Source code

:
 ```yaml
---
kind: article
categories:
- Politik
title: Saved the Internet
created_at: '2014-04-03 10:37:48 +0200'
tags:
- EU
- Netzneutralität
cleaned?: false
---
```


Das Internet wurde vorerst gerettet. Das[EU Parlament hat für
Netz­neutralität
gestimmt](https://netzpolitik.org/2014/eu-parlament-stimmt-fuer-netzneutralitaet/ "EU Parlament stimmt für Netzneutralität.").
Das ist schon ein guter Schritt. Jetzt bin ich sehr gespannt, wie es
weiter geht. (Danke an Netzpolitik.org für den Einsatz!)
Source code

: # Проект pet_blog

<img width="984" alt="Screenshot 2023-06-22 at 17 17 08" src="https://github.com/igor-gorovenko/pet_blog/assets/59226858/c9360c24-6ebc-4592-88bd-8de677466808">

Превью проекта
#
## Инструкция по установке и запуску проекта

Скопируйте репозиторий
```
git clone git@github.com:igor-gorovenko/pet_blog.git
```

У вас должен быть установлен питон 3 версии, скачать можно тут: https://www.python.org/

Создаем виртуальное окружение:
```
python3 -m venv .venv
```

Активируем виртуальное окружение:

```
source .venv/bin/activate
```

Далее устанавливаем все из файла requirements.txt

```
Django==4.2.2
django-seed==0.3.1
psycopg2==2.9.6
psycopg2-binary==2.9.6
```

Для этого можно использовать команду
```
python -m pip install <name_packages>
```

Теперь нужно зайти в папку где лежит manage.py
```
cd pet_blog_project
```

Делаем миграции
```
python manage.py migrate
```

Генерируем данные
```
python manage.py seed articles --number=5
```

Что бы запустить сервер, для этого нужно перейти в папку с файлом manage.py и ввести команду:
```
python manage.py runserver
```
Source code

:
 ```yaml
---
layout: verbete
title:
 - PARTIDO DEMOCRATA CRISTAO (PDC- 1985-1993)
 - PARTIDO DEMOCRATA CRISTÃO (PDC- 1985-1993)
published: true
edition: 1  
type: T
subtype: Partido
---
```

* YOUR TASK
Please go through the material and return each line where the word "виртуальное" appears.

* RESPONSE BOX
Создаем виртуальное окружение:
Активируем виртуальное окружение:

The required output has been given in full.